╔══

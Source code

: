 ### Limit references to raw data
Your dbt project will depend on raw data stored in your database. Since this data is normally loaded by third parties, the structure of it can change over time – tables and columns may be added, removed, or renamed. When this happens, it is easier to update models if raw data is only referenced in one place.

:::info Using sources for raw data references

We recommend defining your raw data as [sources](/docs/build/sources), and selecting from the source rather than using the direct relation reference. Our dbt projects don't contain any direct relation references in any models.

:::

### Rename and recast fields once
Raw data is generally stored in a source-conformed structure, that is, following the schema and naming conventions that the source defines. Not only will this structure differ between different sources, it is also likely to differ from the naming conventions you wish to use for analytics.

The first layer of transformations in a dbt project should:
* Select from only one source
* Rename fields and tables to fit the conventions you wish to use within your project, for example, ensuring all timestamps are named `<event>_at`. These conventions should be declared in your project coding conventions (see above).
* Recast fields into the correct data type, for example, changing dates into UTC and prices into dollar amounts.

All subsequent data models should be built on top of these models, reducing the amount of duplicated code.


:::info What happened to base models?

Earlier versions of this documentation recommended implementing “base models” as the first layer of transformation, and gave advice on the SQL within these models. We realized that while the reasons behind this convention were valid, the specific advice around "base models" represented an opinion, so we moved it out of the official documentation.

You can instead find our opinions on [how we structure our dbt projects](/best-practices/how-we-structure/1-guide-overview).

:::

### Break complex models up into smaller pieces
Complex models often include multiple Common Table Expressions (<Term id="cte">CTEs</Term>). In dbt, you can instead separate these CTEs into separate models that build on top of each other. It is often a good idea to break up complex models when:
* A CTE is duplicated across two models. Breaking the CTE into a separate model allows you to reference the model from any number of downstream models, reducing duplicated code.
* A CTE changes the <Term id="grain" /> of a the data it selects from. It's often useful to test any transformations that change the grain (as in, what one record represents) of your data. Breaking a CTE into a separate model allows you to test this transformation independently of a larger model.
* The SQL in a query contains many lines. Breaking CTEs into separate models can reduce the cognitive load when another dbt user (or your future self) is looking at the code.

╚══
╔══

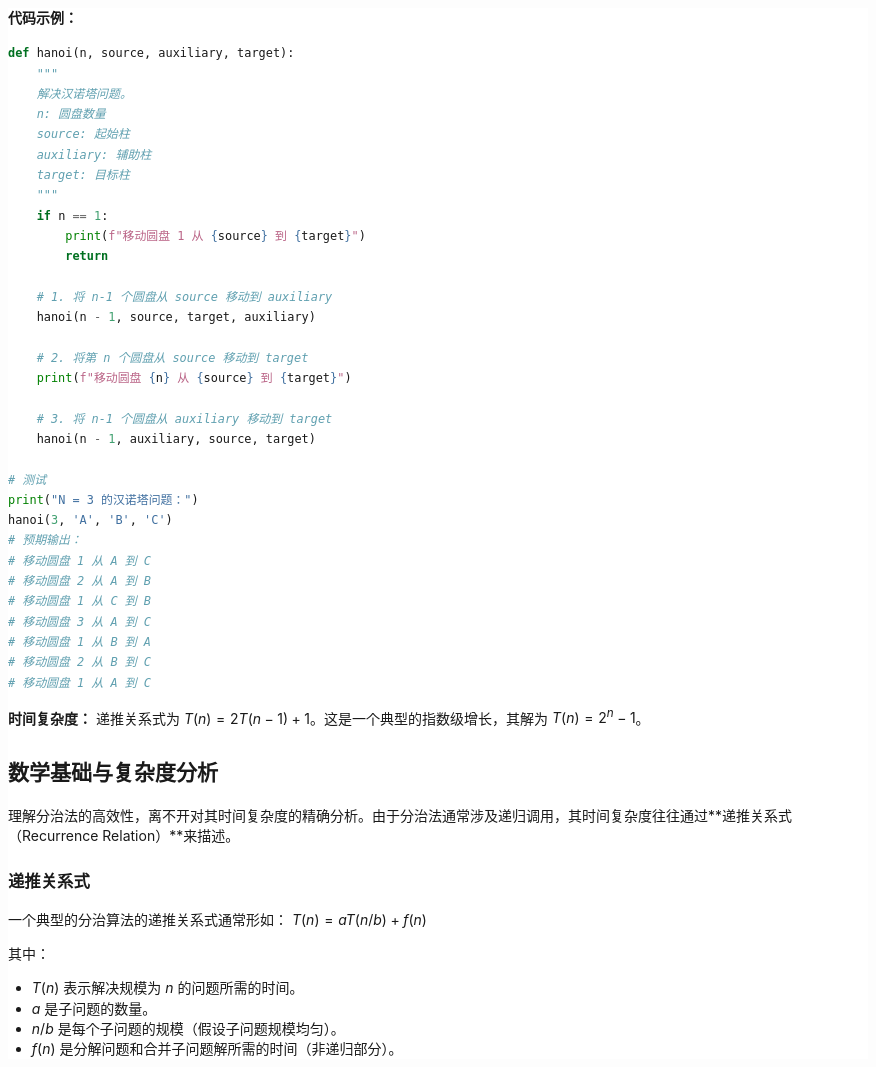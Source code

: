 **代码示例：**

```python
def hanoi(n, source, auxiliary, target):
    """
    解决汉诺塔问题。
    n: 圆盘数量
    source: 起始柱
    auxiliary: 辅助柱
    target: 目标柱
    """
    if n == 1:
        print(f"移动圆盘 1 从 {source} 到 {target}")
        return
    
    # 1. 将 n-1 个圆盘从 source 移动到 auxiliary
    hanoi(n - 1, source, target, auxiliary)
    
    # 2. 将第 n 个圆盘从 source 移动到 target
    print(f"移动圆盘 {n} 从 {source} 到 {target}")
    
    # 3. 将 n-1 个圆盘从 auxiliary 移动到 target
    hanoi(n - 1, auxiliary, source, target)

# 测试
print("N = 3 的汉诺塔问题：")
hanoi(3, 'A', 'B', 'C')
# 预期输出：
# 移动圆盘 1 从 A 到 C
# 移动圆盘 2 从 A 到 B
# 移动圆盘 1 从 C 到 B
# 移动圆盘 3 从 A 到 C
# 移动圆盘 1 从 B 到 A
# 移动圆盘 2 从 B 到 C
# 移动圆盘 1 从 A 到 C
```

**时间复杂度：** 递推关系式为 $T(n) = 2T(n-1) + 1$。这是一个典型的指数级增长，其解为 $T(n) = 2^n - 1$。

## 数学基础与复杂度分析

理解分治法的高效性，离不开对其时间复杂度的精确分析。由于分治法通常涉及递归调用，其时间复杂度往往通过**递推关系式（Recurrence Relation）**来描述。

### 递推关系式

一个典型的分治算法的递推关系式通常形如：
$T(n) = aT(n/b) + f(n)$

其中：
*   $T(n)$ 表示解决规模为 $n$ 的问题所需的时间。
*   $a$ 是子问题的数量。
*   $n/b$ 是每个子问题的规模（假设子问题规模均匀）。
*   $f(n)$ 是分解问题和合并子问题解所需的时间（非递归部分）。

╚══

**Task directions**
Pull every line containing "tables" out of the entries.

**Output for this exercise**
Your dbt project will depend on raw data stored in your database. Since this data is normally loaded by third parties, the structure of it can change over time – tables and columns may be added, removed, or renamed. When this happens, it is easier to update models if raw data is only referenced in one place.
* Rename fields and tables to fit the conventions you wish to use within your project, for example, ensuring all timestamps are named `<event>_at`. These conventions should be declared in your project coding conventions (see above).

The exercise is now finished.